§ **ACTIVITY**:
From the data that follows, report the number of lines including "their", and only that number.

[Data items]
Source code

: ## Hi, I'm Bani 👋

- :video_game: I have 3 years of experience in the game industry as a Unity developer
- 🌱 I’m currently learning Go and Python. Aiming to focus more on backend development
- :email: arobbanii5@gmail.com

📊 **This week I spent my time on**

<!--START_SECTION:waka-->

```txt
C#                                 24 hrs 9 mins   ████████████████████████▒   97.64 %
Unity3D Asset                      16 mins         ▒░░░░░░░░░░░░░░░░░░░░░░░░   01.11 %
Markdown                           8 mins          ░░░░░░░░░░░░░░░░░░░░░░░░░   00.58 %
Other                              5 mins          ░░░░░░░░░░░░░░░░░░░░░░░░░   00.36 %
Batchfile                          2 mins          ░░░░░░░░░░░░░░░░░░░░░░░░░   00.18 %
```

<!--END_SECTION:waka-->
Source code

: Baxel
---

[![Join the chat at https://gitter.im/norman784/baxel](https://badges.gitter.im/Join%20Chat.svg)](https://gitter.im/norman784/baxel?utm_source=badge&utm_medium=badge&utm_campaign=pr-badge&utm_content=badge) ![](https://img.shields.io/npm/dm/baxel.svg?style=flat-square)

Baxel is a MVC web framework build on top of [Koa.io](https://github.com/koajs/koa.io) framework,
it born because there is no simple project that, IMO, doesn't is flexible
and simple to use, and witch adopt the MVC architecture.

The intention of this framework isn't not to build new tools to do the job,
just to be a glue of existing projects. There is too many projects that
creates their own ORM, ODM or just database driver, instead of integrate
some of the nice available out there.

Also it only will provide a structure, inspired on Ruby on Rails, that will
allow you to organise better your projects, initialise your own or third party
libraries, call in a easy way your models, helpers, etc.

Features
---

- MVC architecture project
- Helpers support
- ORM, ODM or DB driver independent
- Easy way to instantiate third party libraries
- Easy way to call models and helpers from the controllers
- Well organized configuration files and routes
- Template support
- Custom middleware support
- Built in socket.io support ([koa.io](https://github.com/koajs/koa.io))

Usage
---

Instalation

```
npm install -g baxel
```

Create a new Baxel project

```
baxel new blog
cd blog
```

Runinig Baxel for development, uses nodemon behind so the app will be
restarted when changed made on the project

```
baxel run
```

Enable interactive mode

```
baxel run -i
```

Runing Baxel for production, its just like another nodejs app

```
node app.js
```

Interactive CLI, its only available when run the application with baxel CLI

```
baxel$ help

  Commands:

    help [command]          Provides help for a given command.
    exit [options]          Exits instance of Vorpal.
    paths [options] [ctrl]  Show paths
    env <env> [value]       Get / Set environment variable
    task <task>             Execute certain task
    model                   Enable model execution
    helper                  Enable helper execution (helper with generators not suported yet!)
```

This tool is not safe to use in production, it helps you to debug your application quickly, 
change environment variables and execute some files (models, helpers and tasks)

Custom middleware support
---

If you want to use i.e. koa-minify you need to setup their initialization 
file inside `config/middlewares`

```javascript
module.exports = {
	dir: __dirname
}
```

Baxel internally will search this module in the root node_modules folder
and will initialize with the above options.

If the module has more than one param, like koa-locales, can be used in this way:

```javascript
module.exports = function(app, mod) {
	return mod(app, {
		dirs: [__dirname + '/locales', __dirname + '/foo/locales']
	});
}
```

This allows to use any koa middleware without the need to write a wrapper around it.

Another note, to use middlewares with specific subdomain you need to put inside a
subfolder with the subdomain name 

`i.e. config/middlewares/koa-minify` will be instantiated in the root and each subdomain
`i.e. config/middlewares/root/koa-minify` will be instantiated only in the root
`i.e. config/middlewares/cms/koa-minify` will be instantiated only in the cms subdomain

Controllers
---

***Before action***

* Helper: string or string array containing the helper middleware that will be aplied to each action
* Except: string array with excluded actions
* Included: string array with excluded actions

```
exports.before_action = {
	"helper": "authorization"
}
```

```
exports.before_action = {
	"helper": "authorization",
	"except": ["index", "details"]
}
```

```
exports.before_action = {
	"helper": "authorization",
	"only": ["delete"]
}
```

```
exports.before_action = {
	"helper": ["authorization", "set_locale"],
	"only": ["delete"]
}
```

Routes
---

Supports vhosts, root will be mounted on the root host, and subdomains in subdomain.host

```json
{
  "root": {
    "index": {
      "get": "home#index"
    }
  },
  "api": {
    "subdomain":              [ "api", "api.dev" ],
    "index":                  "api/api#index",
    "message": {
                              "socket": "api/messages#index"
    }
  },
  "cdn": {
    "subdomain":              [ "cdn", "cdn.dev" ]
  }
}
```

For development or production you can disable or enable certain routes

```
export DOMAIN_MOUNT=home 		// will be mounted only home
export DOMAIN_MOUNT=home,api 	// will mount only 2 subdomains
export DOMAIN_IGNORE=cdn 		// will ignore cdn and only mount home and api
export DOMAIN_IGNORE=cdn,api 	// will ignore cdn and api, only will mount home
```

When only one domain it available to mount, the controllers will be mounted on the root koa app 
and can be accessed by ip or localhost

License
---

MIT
---
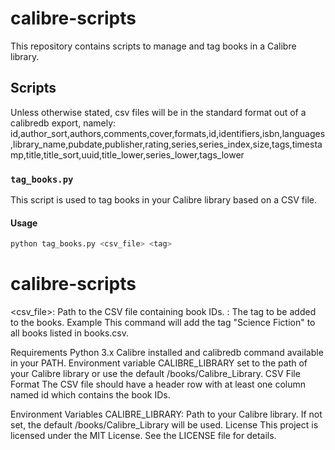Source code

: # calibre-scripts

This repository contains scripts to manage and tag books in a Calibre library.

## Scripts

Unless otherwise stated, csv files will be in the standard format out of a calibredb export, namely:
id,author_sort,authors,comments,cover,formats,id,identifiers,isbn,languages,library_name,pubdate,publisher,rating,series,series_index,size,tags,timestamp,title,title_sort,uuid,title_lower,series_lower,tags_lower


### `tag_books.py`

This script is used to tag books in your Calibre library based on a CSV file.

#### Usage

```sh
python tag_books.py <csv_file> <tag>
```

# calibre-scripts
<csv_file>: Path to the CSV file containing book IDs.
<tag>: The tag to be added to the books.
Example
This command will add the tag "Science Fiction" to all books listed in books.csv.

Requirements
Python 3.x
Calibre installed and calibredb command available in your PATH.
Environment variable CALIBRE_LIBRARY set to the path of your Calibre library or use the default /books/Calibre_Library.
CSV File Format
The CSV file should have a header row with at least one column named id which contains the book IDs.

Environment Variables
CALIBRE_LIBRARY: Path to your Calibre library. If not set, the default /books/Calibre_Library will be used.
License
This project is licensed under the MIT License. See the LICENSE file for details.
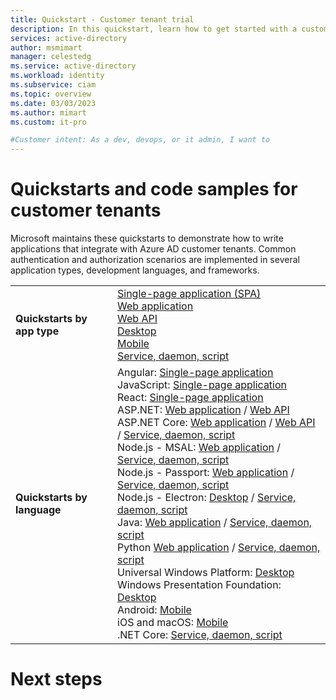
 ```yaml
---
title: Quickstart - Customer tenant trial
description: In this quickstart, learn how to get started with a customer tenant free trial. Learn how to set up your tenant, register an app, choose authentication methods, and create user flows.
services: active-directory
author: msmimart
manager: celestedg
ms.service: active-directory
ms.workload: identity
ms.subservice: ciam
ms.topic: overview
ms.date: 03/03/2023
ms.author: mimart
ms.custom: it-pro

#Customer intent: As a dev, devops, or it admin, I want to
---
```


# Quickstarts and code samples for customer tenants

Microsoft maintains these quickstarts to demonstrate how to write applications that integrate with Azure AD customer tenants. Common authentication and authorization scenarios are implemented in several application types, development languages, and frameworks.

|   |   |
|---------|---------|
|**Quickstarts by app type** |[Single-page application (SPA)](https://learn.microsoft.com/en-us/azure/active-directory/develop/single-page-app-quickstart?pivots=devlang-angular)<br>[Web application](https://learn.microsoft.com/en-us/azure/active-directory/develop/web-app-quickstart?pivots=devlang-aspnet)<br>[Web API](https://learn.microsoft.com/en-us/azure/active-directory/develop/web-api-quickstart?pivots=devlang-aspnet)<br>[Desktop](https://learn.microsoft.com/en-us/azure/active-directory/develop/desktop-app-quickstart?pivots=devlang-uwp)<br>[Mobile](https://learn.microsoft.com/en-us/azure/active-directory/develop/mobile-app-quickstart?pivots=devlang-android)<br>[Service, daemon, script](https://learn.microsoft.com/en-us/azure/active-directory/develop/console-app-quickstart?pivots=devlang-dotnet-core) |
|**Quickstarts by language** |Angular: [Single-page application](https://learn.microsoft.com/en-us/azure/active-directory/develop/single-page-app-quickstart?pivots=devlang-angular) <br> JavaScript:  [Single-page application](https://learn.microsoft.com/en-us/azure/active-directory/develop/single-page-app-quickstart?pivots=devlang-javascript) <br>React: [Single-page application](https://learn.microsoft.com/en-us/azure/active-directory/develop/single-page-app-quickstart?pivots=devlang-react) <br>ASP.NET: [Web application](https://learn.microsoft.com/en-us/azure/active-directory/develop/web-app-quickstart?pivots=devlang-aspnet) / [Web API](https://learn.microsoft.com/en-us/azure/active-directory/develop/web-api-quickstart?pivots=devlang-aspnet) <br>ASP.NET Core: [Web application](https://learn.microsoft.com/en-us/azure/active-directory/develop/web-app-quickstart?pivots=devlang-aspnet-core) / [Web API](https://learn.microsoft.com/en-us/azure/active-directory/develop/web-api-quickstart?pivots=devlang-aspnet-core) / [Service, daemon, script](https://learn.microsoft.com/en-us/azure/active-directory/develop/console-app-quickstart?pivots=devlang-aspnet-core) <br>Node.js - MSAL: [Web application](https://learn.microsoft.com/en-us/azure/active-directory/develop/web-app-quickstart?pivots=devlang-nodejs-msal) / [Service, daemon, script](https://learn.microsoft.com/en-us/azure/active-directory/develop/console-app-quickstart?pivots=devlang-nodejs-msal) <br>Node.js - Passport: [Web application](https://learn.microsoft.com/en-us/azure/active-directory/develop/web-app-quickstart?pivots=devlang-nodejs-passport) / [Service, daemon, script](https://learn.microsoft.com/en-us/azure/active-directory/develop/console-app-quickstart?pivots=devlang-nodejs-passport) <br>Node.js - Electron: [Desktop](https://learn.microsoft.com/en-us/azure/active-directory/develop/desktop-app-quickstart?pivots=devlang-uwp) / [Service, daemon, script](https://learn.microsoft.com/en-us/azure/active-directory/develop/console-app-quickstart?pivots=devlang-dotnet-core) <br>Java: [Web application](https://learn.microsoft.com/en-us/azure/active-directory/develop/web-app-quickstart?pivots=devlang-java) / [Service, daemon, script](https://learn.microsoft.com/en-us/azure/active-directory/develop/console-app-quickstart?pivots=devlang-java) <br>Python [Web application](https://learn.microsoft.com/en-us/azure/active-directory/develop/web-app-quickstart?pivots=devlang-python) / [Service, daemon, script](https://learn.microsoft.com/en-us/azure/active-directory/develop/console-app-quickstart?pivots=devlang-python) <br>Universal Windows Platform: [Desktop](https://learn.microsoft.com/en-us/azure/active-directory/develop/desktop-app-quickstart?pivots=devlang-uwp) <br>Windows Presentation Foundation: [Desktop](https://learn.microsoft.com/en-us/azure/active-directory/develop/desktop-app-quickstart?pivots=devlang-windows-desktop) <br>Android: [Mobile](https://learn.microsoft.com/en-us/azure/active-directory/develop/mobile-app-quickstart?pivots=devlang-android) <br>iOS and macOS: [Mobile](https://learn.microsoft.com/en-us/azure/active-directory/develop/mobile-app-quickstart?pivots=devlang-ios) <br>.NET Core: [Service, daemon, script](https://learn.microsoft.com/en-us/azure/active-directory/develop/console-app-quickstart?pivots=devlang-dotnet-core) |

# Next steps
==
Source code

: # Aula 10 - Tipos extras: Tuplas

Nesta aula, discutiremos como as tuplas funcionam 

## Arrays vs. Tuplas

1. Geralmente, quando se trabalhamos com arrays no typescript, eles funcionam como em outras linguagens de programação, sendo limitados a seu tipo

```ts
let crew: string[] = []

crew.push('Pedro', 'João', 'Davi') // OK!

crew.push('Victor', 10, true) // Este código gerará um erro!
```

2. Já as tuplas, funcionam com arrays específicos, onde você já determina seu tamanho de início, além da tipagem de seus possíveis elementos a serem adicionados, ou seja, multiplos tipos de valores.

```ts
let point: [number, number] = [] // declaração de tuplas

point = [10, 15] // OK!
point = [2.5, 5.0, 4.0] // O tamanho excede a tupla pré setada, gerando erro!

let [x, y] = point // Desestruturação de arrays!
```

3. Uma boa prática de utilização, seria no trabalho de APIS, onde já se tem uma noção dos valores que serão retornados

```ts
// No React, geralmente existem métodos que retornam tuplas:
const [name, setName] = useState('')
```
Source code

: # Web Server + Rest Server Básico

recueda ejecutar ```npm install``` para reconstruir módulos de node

§ **EXERCISE RESULT**:
2